Al dar este paso, Ibrahîm tiene presente el Día del Juicio. No le importa morir desde el momento en que tiene la esperanza de ser perdonado por Al-lâh. De ahí la ruptura definitiva, la declaración de guerra:

Habéis tenido un buen ejemplo en Ibrahîm
y en quienes le seguían, cuando dijeron a sus paisanos:
“¡Realmente, nos desentendemos de vosotros
y de todo lo que adoráis en vez de Al-lâh:
negamos que haya verdad en lo que decís;
la enemistad y el odio se interpondrán entre nosotros y vosotros,
y persistirán hasta que lleguéis a creer en el Al-lâh Único!”

(Qur’án 60: 5)

La dureza de estas palabras se verá confirmada con los hechos: Ibrahîm actúa, destruye los ídolos. Aquí, claramente, es un activista, en la medida en que se deja activar por Al-lâh. Su entrega a la Verdad lo hace refractario a la mentira:

“¿Qué es eso que adoráis?
¿Queréis una mentira – deidades distintas de Al-lâh?
¿Qué pensáis, entonces, del Sustentador de todos los mundos?”
Dirigió entonces una mirada a las estrellas y dijo:
“¡Realmente, me estoy poniendo enfermo!”
—se dieron entonces media vuelta y se alejaron de él.

(Qur’án 37: 83-90)

Dirigió su mirada a las estrellas: nuevamente, se opone la mirada directa a las cosas a la idolatría. Aquellos que dirigen su mirada a la inmensidad de los cielos y la tierra no pueden sino acabar encontrándose con Su Sustentador, desapegándose de todo lo mundano. este es el verdadero temor que tienen los tiranos, el retorno del hombre a su morada, a su naturaleza primigenia. Por el contrario, aquellos que permanecen cerrados en su pequeño universo de creencias quedarán velados, no serán capaces de ver más que aquello que los rodea, sin penetrar el fondo de las cosas.
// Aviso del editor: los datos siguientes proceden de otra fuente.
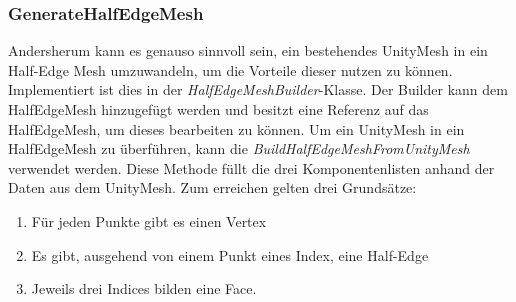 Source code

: \subsubsection{GenerateHalfEdgeMesh}
Andersherum kann es genauso sinnvoll sein, ein bestehendes UnityMesh in ein Half-Edge Mesh umzuwandeln, um die Vorteile dieser nutzen zu k\"onnen. Implementiert ist dies in der \textit{HalfEdgeMeshBuilder}-Klasse. Der Builder kann dem HalfEdgeMesh hinzugef\"ugt werden und besitzt eine Referenz auf das HalfEdgeMesh, um dieses bearbeiten zu k\"onnen. Um ein UnityMesh in ein HalfEdgeMesh zu \"uberf\"uhren, kann die \textit{BuildHalfEdgeMeshFromUnityMesh} verwendet werden. Diese Methode f\"ullt die drei Komponentenlisten anhand der Daten aus dem UnityMesh. 
Zum erreichen gelten drei Grunds\"atze:
\begin{enumerate}
	\item F\"ur jeden Punkte gibt es einen Vertex
	\item Es gibt, ausgehend von einem Punkt eines Index, eine Half-Edge
	\item Jeweils drei Indices bilden eine Face.
\end{enumerate}
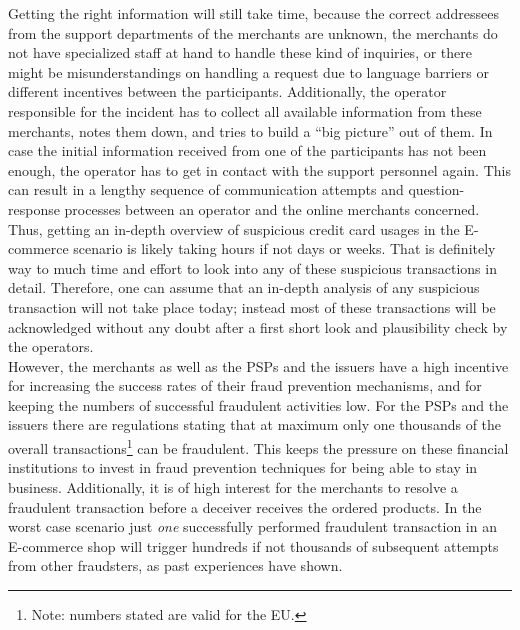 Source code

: Getting the right information will still take time, because the correct addressees from the support departments of the merchants are unknown, the merchants do not have specialized staff at hand to handle these kind of inquiries, or there might be misunderstandings on handling a request due to language barriers or different incentives between the participants. Additionally, the operator responsible for the incident has to collect all available information from these merchants, notes them down, and tries to build a ``big picture'' out of them. In case the initial information received from one of the participants has not been enough, the operator has to get in contact with the support personnel again. This can result in a lengthy sequence of communication attempts and question-response processes between an operator and the online merchants concerned. Thus, getting an in-depth overview of suspicious credit card usages in the \gls{E-commerce} scenario is likely taking hours if not days or weeks. That is definitely way to much time and effort to look into any of these suspicious transactions in detail. Therefore, one can assume that an in-depth analysis of any suspicious transaction will not take place today; instead most of these transactions will be acknowledged without any doubt after a first short look and plausibility check by the operators. \\

However, the merchants as well as the \gls{PSP}s and the issuers have a high incentive for increasing the success rates of their fraud prevention mechanisms, and for keeping the numbers of successful fraudulent activities low. For the \gls{PSP}s and the issuers there are regulations stating that at maximum only one thousands of the overall transactions\footnote{Note: numbers stated are valid for the EU.} can be fraudulent. This keeps the pressure on these financial institutions to invest in fraud prevention techniques for being able to stay in business. Additionally, it is of high interest for the merchants to resolve a fraudulent transaction before a deceiver receives the ordered products. In the worst case scenario just \emph{one} successfully performed fraudulent transaction in an \gls{E-commerce} shop will trigger hundreds if not thousands of subsequent attempts from other fraudsters, as past experiences have shown.


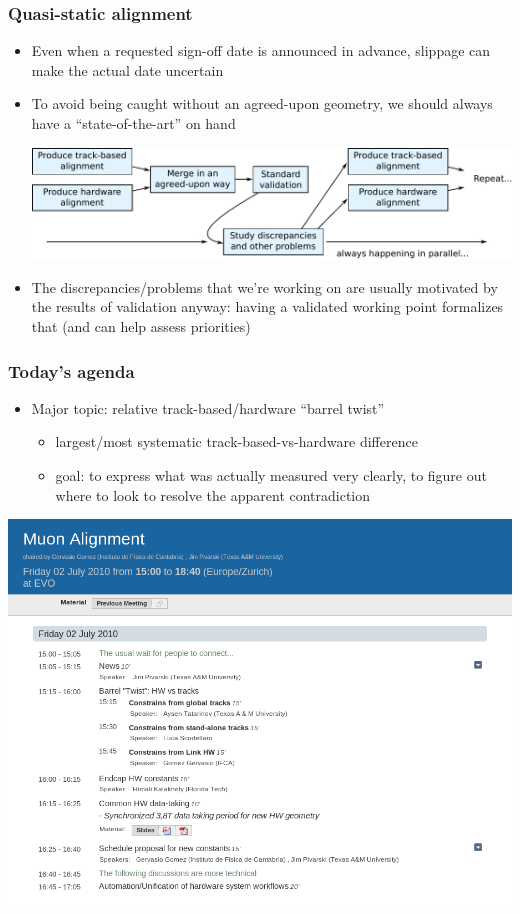 \documentclass[compress]{beamer}
\begin{document}
\begin{frame}
\frametitle{Quasi-static alignment}
\begin{itemize}
\item Even when a requested sign-off date is announced in advance, slippage
  can make the actual date uncertain

\item To avoid being caught without an agreed-upon geometry, we should
  always have a ``state-of-the-art'' on hand

\vspace{0.2 cm}
\includegraphics[width=\linewidth]{quasistatic.pdf}

\item The discrepancies/problems that we're working on are usually
  motivated by the results of validation anyway: having a validated
  working point formalizes that (and can help assess priorities)
\end{itemize}
\end{frame}

\begin{frame}
\frametitle{Today's agenda}
\begin{itemize}
\item Major topic: relative track-based/hardware ``barrel twist''

\begin{itemize}
\item largest/most systematic track-based-vs-hardware difference
\item goal: to express what was actually measured very clearly, to figure out where to look to resolve the apparent contradiction
\end{itemize}
\end{itemize}

\begin{center}
\includegraphics[width=0.75\linewidth]{agenda.png}
\end{center}
\end{frame}
\end{document}
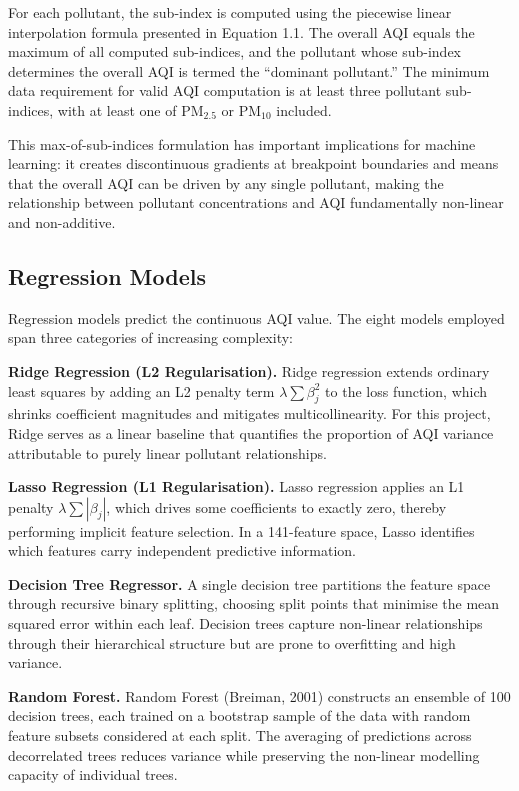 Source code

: \documentclass[12pt,a4paper]{report}
\begin{document}
For each pollutant, the sub-index is computed using the piecewise linear interpolation formula presented in Equation 1.1. The overall AQI equals the maximum of all computed sub-indices, and the pollutant whose sub-index determines the overall AQI is termed the ``dominant pollutant.'' The minimum data requirement for valid AQI computation is at least three pollutant sub-indices, with at least one of PM$_{2.5}$ or PM$_{10}$ included.

This max-of-sub-indices formulation has important implications for machine learning: it creates discontinuous gradients at breakpoint boundaries and means that the overall AQI can be driven by any single pollutant, making the relationship between pollutant concentrations and AQI fundamentally non-linear and non-additive.

\subsection{Regression Models}

Regression models predict the continuous AQI value. The eight models employed span three categories of increasing complexity:

\textbf{Ridge Regression (L2 Regularisation).} Ridge regression extends ordinary least squares by adding an L2 penalty term $\lambda \sum \beta_j^2$ to the loss function, which shrinks coefficient magnitudes and mitigates multicollinearity. For this project, Ridge serves as a linear baseline that quantifies the proportion of AQI variance attributable to purely linear pollutant relationships.

\textbf{Lasso Regression (L1 Regularisation).} Lasso regression applies an L1 penalty $\lambda \sum |\beta_j|$, which drives some coefficients to exactly zero, thereby performing implicit feature selection. In a 141-feature space, Lasso identifies which features carry independent predictive information.

\textbf{Decision Tree Regressor.} A single decision tree partitions the feature space through recursive binary splitting, choosing split points that minimise the mean squared error within each leaf. Decision trees capture non-linear relationships through their hierarchical structure but are prone to overfitting and high variance.

\textbf{Random Forest.} Random Forest (Breiman, 2001) constructs an ensemble of 100 decision trees, each trained on a bootstrap sample of the data with random feature subsets considered at each split. The averaging of predictions across decorrelated trees reduces variance while preserving the non-linear modelling capacity of individual trees.
\end{document}

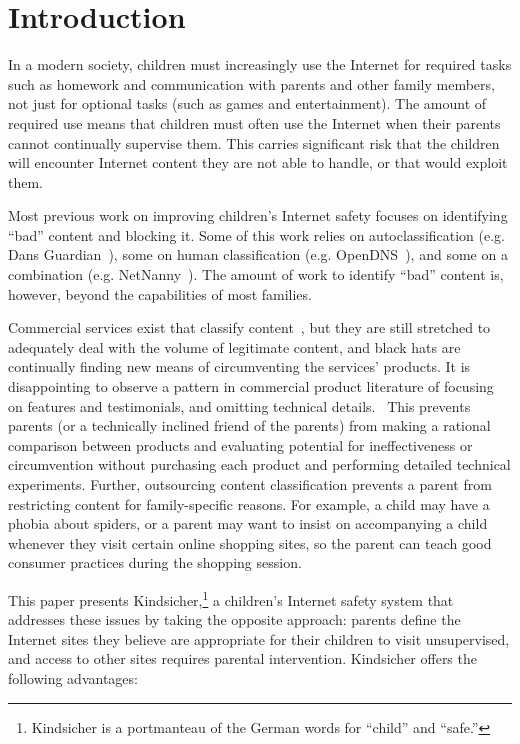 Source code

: 

\vspace{20mm}

\section{Introduction}
\nopagebreak
In a modern society, children must increasingly use the Internet for required
tasks such as homework and communication with parents and other family
members, not just for optional tasks (such as games and entertainment).
%
The amount of required use means that children must often use the Internet
when their parents cannot continually supervise them.
%
This carries significant risk that the children will encounter Internet
content they are not able to handle, or that would exploit them.

Most previous work on improving children's Internet safety focuses on
identifying ``bad'' content and blocking it. Some of this work relies
on autoclassification (e.g. Dans Guardian~\cite{dansguardian}), some on
human classification (e.g. OpenDNS~\cite{opendns}), and some on a
combination (e.g. NetNanny~\cite{netnanny}).
%
The amount of work to identify ``bad'' content is, however, beyond the
capabilities of most families.

Commercial services exist that classify content~\cite{opendns, netnanny},
but they are still stretched to adequately deal with the volume of legitimate
content, and black hats are continually finding new means of circumventing the
services' products.
%
It is disappointing to observe a pattern in commercial product literature of
focusing on features and testimonials, and omitting technical
details.~\cite{opendns, kidlogger, mcafee}
%
This prevents parents (or a technically inclined friend of the parents) from
making a rational comparison between products and evaluating potential for
ineffectiveness or circumvention without purchasing each product and
performing detailed technical experiments.
%
Further, outsourcing content classification prevents a parent from restricting
content for family-specific reasons.
%
For example, a child may have a phobia about spiders, or a parent may want to
insist on accompanying a child whenever they visit certain online shopping
sites, so the parent can teach good consumer practices during the shopping
session.

This paper presents Kindsicher,\footnote{Kindsicher is a portmanteau of the
German words for ``child'' and ``safe.''} a children's Internet safety system
that addresses these issues by taking the opposite approach: 
%
parents define the Internet sites they believe are appropriate for their
children to visit unsupervised, and access to other sites requires parental
intervention.
%
Kindsicher offers the following advantages:

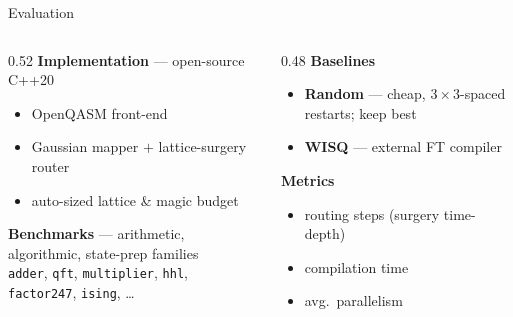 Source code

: \documentclass[aspectratio=169,10pt]{beamer}
\begin{document}
\begin{frame}{Evaluation}
  \begin{columns}[T]
  \begin{column}{0.52\textwidth}
    \footnotesize
    \textbf{Implementation} --- open-source C++20
    \begin{itemize}
      \item OpenQASM front-end
      \item Gaussian mapper $+$ lattice-surgery router
      \item auto-sized lattice \& magic budget
    \end{itemize}
    \vspace{4pt}
    \textbf{Benchmarks} --- arithmetic, algorithmic, state-prep families\\
    {\scriptsize \texttt{adder}, \texttt{qft}, \texttt{multiplier}, \texttt{hhl}, \texttt{factor247}, \texttt{ising}, \dots}
  \end{column}
  \begin{column}{0.48\textwidth}
    \footnotesize
    \textbf{Baselines}
    \begin{itemize}
      \item \textcolor{ftgray}{\textbf{Random}} --- cheap, $3{\times}3$-spaced restarts; keep best
      \item \textcolor{ftgray}{\textbf{WISQ}} --- external FT compiler
    \end{itemize}
    \vspace{4pt}
    \textbf{Metrics}
    \begin{itemize}
      \item routing \alert{steps} (surgery time-depth)
      \item compilation time
      \item avg.\ parallelism
    \end{itemize}
  \end{column}
  \end{columns}

  \vspace{0.25cm}
  \centering
\end{frame}
\end{document}
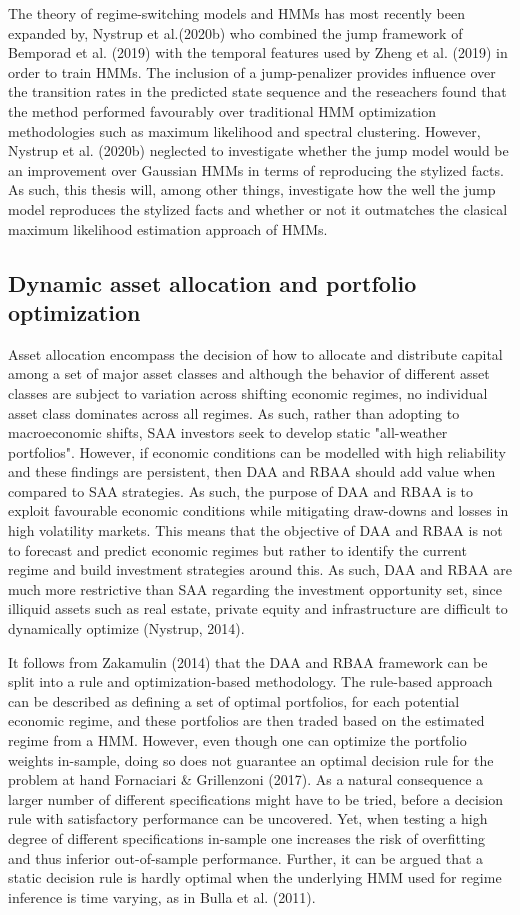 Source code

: The theory of regime-switching models and HMMs has most recently been expanded by, Nystrup et al.(2020b) who combined the jump framework of Bemporad et al. (2019) with the temporal features used by Zheng et al. (2019) in order to train HMMs. The inclusion of a jump-penalizer provides influence over the transition rates in the predicted state sequence and the reseachers found that the method performed favourably over traditional HMM optimization methodologies such as maximum likelihood and spectral clustering. However, Nystrup et al. (2020b) neglected to investigate whether the jump model would be an improvement over Gaussian HMMs in terms of reproducing the stylized facts. As such, this thesis will, among other things, investigate how the well the jump model reproduces the stylized facts and whether or not it outmatches the clasical maximum likelihood estimation approach of HMMs. 

\subsection{Dynamic asset allocation and portfolio optimization}
Asset allocation encompass the decision of how to allocate and distribute capital among a set of major asset classes and although the behavior of different asset classes are subject to variation across shifting economic regimes, no individual asset class dominates across all regimes. As such, rather than adopting to macroeconomic shifts, SAA investors seek to develop static "all-weather portfolios". However, if economic conditions can be modelled with high reliability and these findings are persistent, then DAA and RBAA should add value when compared to SAA strategies. As such, the purpose of DAA and RBAA is to exploit favourable economic conditions while mitigating draw-downs and losses in high volatility markets. This means that the objective of DAA and RBAA is not to forecast and predict economic regimes but rather to identify the current regime and build investment strategies around this. As such, DAA and RBAA are much more restrictive than SAA regarding the investment opportunity set, since illiquid assets such as real estate, private equity and infrastructure are difficult to dynamically optimize (Nystrup, 2014).

It follows from Zakamulin (2014) that the DAA and RBAA framework can be split into a rule and optimization-based methodology. The rule-based approach can be described as defining a set of optimal portfolios, for each potential economic regime, and these portfolios are then traded based on the estimated regime from a HMM. However, even though one can optimize the portfolio weights in-sample, doing so does not guarantee an optimal decision rule for the problem at hand Fornaciari \& Grillenzoni (2017). As a natural consequence a larger number of different specifications might have to be tried, before a decision rule with satisfactory performance can be uncovered. Yet, when testing a high degree of different specifications in-sample one increases the risk of overfitting and thus inferior out-of-sample performance. Further, it can be argued that a static decision rule is hardly optimal when the underlying HMM used for regime inference is time varying, as in Bulla et al. (2011).

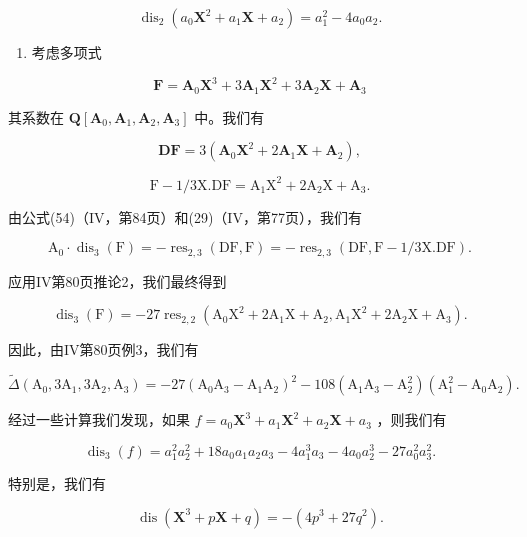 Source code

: \[
\operatorname{dis} _ {2} \left(a _ {0} \mathbf {X} ^ {2} + a _ {1} \mathbf {X} + a _ {2}\right) = a _ {1} ^ {2} - 4 a _ {0} a _ {2}.
\]

\begin{enumerate}
\def\labelenumi{\arabic{enumi})}
\setcounter{enumi}{3}
\tightlist
\item
  考虑多项式
\end{enumerate}

\[
\mathbf {F} = \mathbf {A} _ {0} \mathbf {X} ^ {3} + 3 \mathbf {A} _ {1} \mathbf {X} ^ {2} + 3 \mathbf {A} _ {2} \mathbf {X} + \mathbf {A} _ {3}
\]

其系数在 \(\mathbf{Q}[\mathbf{A}_0,\mathbf{A}_1,\mathbf{A}_2,\mathbf{A}_3]\) 中。我们有

\[
\mathbf {D F} = 3 \left(\mathbf {A} _ {0} \mathbf {X} ^ {2} + 2 \mathbf {A} _ {1} \mathbf {X} + \mathbf {A} _ {2}\right),
\]

\[
\mathrm{F} - 1 / 3 \mathrm{X}. \mathrm{DF} = \mathrm{A} _ {1} \mathrm{X} ^ {2} + 2 \mathrm{A} _ {2} \mathrm{X} + \mathrm{A} _ {3}.
\]

由公式(54)（IV，第84页）和(29)（IV，第77页），我们有

\[
\mathrm{A} _ {0} \cdot \operatorname{dis} _ {3} (\mathrm{F}) = - \operatorname{res} _ {2, 3} (\mathrm{DF}, \mathrm{F}) = - \operatorname{res} _ {2, 3} (\mathrm{DF}, \mathrm{F} - 1 / 3 \mathrm{X}. \mathrm{DF}).
\]

应用IV第80页推论2，我们最终得到

\[
\operatorname{dis} _ {3} (\mathrm{F}) = - 2 7 \operatorname{res} _ {2, 2} \left(\mathrm{A} _ {0} \mathrm{X} ^ {2} + 2 \mathrm{A} _ {1} \mathrm{X} + \mathrm{A} _ {2}, \mathrm{A} _ {1} \mathrm{X} ^ {2} + 2 \mathrm{A} _ {2} \mathrm{X} + \mathrm{A} _ {3}\right).
\]

因此，由IV第80页例3，我们有

\[
\tilde {\Delta} \left(\mathrm{A} _ {0}, 3 \mathrm{A} _ {1}, 3 \mathrm{A} _ {2}, \mathrm{A} _ {3}\right) = - 2 7 \left(\mathrm{A} _ {0} \mathrm{A} _ {3} - \mathrm{A} _ {1} \mathrm{A} _ {2}\right) ^ {2} - 1 0 8 \left(\mathrm{A} _ {1} \mathrm{A} _ {3} - \mathrm{A} _ {2} ^ {2}\right) \left(\mathrm{A} _ {1} ^ {2} - \mathrm{A} _ {0} \mathrm{A} _ {2}\right).
\]

经过一些计算我们发现，如果 \(f = a_0\mathbf{X}^3 + a_1\mathbf{X}^2 + a_2\mathbf{X} + a_3\) ，则我们有

\[
\operatorname{dis} _ {3} (f) = a _ {1} ^ {2} a _ {2} ^ {2} + 1 8 a _ {0} a _ {1} a _ {2} a _ {3} - 4 a _ {1} ^ {3} a _ {3} - 4 a _ {0} a _ {2} ^ {3} - 2 7 a _ {0} ^ {2} a _ {3} ^ {2}.
\]

特别是，我们有

\[
\operatorname{dis} \left(\mathbf {X} ^ {3} + p \mathbf {X} + q\right) = - \left(4 p ^ {3} + 2 7 q ^ {2}\right).
\]

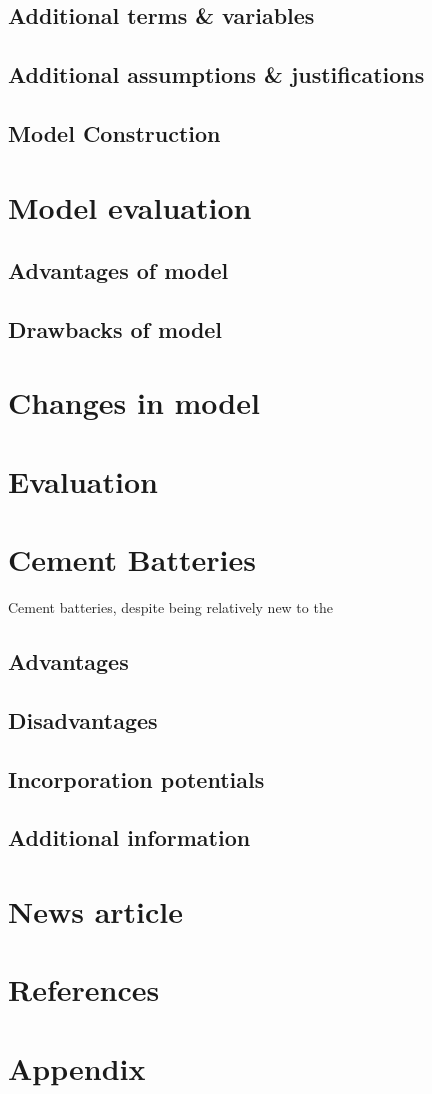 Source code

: \documentclass[12pt]{article}
\begin{document}
\subsection{Additional terms \& variables}

\subsection{Additional assumptions \& justifications}

\subsection{Model Construction}


\section{Model evaluation}
\subsection{Advantages of model}

\subsection{Drawbacks of model}


\section{Changes in model}

\section{Evaluation}


\section{Cement Batteries}
Cement batteries, despite being relatively new to the 
\subsection{Advantages}

\subsection{Disadvantages}

\subsection{Incorporation potentials}

\subsection{Additional information}



\section{News article}
\newpage


\pagestyle{fancy}
\newpage
\section{References}


\section{Appendix}
\end{document}
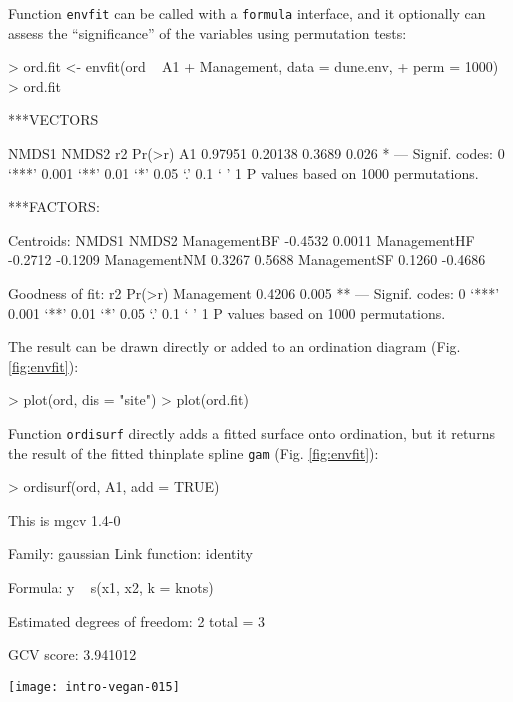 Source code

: \documentclass[a4paper,10pt]{amsart}
\begin{document}
Function \texttt{envfit} can be called with a \texttt{formula}
interface, and it optionally can assess the ``significance'' of the
variables using permutation tests:
\begin{Schunk}
\begin{Sinput}
> ord.fit <- envfit(ord ~ A1 + Management, data = dune.env, 
+     perm = 1000)
> ord.fit
\end{Sinput}
\begin{Soutput}
***VECTORS

     NMDS1   NMDS2     r2 Pr(>r)  
A1 0.97951 0.20138 0.3689  0.026 *
---
Signif. codes:  0 ‘***’ 0.001 ‘**’ 0.01 ‘*’ 0.05 ‘.’ 0.1 ‘ ’ 1 
P values based on 1000 permutations.

***FACTORS:

Centroids:
               NMDS1   NMDS2
ManagementBF -0.4532  0.0011
ManagementHF -0.2712 -0.1209
ManagementNM  0.3267  0.5688
ManagementSF  0.1260 -0.4686

Goodness of fit:
               r2 Pr(>r)   
Management 0.4206  0.005 **
---
Signif. codes:  0 ‘***’ 0.001 ‘**’ 0.01 ‘*’ 0.05 ‘.’ 0.1 ‘ ’ 1 
P values based on 1000 permutations.
\end{Soutput}
\end{Schunk}
The result can be drawn directly or added to an ordination diagram
(Fig. \ref{fig:envfit}):
\begin{Schunk}
\begin{Sinput}
> plot(ord, dis = "site")
> plot(ord.fit)
\end{Sinput}
\end{Schunk}

Function \texttt{ordisurf} directly adds a fitted surface onto
ordination, but it returns the result of the fitted thinplate spline
\texttt{gam} (Fig. \ref{fig:envfit}):
\begin{Schunk}
\begin{Sinput}
> ordisurf(ord, A1, add = TRUE)
\end{Sinput}
\begin{Soutput}
This is mgcv 1.4-0 

Family: gaussian 
Link function: identity 

Formula:
y ~ s(x1, x2, k = knots)

Estimated degrees of freedom:
 2   total =  3 

GCV score:  3.941012 
\end{Soutput}
\end{Schunk}
\begin{SCfigure}
\texttt{[image: intro-vegan-015]}
\caption{Fitted vector and smooth surface for the thickness of A1
  horizon (\texttt{A1}, in cm), and centroids of Management levels.}
\label{fig:envfit}
\end{SCfigure}
\end{document}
Literalmente, la idolatría que practican sus contemporáneos pone enfermo a Ibrahîm. Quien no comprenda este sentimiento profundo de rechazo ante la mentira no comprenderá lo que sigue, la destrucción de los ídolos como un acto libertario, e incluso puede que llegue a tener lástima de las estatuillas destruidas.